One of my clients, a large insurance company, has invested heavily in Dynamics 365. They have implemented various Power BI reports that would import millions of rows directly (without data staging) from common CRM entities, such as Account, Opportunity, as well as custom entities, using the OData API. The main struggle has always been that dataset refreshes take hours to complete. Because API calls don’t fold in Power Query, they apply REST operations to select a subset of columns, join tables, and filter data. They rely heavily on Power Query to shape the data which has worked reasonably well.

Dataverse Link to Fabric looks promising in addressing some of the above pitfalls.

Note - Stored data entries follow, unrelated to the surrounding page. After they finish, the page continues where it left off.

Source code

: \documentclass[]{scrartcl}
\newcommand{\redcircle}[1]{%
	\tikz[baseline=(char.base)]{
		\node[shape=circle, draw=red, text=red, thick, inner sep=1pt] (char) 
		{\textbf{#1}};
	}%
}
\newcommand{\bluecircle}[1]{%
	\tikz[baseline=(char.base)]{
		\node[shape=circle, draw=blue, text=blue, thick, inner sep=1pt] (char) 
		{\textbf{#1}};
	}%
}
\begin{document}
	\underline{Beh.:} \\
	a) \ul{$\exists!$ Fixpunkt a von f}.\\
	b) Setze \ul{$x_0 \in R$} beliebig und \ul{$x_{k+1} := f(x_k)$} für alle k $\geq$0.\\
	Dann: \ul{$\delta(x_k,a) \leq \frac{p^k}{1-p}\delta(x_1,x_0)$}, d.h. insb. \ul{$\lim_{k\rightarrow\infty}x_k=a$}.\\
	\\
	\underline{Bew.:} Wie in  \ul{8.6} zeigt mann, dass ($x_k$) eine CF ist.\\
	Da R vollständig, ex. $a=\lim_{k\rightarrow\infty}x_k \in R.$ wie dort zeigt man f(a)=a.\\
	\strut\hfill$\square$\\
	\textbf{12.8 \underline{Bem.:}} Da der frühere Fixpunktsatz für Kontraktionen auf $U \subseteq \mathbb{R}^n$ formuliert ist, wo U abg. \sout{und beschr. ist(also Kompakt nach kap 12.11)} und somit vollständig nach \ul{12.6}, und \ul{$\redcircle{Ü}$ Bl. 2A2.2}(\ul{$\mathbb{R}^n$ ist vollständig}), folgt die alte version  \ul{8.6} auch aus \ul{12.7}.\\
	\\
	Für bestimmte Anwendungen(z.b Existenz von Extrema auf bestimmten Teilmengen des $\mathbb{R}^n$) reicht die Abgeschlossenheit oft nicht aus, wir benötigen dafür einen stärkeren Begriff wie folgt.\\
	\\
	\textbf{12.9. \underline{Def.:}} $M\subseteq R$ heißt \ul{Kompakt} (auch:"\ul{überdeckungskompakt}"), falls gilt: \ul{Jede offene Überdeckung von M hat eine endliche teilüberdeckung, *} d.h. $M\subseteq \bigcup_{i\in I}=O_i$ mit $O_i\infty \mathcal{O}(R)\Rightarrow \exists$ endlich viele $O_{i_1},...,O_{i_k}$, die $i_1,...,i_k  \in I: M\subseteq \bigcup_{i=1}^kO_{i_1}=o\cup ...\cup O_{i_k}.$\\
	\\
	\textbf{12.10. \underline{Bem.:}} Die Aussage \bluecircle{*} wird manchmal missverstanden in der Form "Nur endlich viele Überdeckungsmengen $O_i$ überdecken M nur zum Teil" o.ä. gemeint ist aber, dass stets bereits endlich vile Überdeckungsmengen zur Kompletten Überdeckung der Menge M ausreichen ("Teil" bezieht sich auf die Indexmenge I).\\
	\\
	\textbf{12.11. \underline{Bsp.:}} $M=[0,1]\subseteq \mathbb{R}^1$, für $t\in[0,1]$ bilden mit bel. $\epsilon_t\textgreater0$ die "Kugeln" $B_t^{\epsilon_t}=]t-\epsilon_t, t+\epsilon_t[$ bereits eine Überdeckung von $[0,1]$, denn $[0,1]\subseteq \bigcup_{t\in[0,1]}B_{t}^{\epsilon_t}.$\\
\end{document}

Once you set it up, it extracts Dynamics data as Delta tables in a Fabric lakehouse. From there, you can use the SQL endpoint to join and filter tables. After the initial synchronization, it might take up to 60 minutes to synchronize data changes in Dynamics so not really real-time data access but much better than the current state.

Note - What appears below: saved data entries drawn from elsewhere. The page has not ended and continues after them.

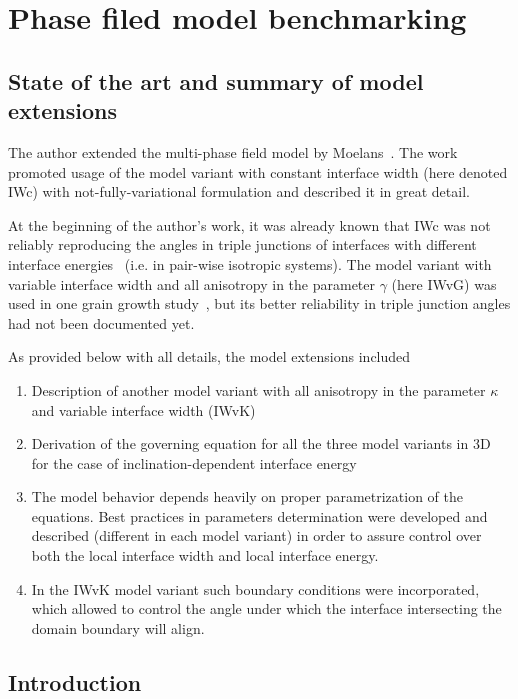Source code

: \chapter{Phase filed model benchmarking}

\section{State of the art and summary of model extensions}
The author extended the multi-phase field model by Moelans~\cite{Moelans2008}. The work~\cite{Moelans2008} promoted usage of the model variant with constant interface width (here denoted IWc) with not-fully-variational formulation and described it in great detail.

At the beginning of the author's work, it was already known that IWc was not reliably reproducing the angles in triple junctions of interfaces with different interface energies~\cite{Moelans2010_thinfilm} (i.e. in pair-wise isotropic systems). The model variant with variable interface width and all anisotropy in the parameter $\gamma$ (here IWvG) was used in one grain growth study~\cite{Ravash2017}, but its better reliability in triple junction angles had not been documented yet.

As provided below with all details, the model extensions included
\begin{enumerate}
	\item Description of another model variant with all anisotropy in the parameter $\kappa$ and variable interface width (IWvK)
	\item Derivation of the governing equation for all the three model variants in 3D for the case of inclination-dependent interface energy
	\item The model behavior depends heavily on proper parametrization of the equations. Best practices in parameters determination were  developed and described (different in each model variant) in order to assure control over both the local interface width and local interface energy. 
	\item In the IWvK model variant such boundary conditions were incorporated, which allowed to control the angle under which the interface intersecting the domain boundary will align.
\end{enumerate}

\section{Introduction}
\label{sec_P1_Intro}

While working through the setup, keep the following in mind:

  1. The Link to Microsoft Fabric menu is found under the Analyze menu in the ribbon and not at the table level as the video shows. That’s because it exports all the tables.

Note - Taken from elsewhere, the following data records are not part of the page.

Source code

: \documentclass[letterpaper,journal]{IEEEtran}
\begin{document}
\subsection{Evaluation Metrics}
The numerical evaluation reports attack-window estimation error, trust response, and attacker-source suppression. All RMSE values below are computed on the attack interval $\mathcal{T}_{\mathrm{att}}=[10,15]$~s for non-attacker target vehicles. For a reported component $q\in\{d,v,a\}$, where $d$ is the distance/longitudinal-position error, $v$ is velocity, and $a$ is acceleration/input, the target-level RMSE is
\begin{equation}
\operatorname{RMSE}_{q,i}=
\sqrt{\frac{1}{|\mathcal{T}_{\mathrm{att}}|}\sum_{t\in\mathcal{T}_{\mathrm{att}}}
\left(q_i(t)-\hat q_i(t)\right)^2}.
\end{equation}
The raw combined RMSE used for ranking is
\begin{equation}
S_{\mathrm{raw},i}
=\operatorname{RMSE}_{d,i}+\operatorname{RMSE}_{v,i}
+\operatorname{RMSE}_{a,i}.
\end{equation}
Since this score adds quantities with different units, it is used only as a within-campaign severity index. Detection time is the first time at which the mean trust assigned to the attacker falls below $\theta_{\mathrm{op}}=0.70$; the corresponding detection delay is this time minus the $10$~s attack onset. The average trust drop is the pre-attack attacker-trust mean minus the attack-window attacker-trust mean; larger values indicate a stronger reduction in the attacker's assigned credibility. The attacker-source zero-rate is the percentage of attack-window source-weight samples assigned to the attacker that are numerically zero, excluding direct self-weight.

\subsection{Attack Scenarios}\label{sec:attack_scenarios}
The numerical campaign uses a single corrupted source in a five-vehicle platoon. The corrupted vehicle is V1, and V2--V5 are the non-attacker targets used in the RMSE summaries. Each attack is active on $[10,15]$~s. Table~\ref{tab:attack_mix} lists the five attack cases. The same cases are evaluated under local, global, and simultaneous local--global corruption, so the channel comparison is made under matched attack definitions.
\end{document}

  1. Referring to the comparison table between Fabric Link and Synapse Link, “No copy, no ETL direct integration with Microsoft Fabric” should be read “No ETL” because the data is still copied. Further, “Data stays in Dataverse” should read “Data is automatically copied to Fabric lakehouse”. Dataverse is just a wrapper on top of Azure SQL Database.
  2. As far as prerequisites, the most important one is “the workspace you choose to link with Dataverse must be assigned to a premium capacity in the same region as your Dataverse environment” with the emphasis on the “same region”. Not having them in the same region is a show stopper.

Again more testing is needed, but at this point I see the following advantages of using the Dataverse Link to Fabric:

  1. CRM data is staged in open file format (Delta Parquet tables) and available for any reporting needs without impacting Dynamics.
  2. No need to use APIs. Instead, you can use SQL to join and filter tables, such as to look up columns or filter data, which is much better than using the API syntax. This will also help you centralize column lookups in SQL views instead of doing this over and over for each report.
  3. Potentially much faster Power BI dataset refreshes
  4. No additional cost to Power BI Premium customers because the Fabric features are available in Power BI Premium.
  5. In a long term bypass importing data and providing users with almost real time (CRM data changes might take up to 60 minutes to synchronize) when the Microsoft DirectLake technology matures. I’m personally very interested in this option but I’ll wait until Power BI Desktop supports it.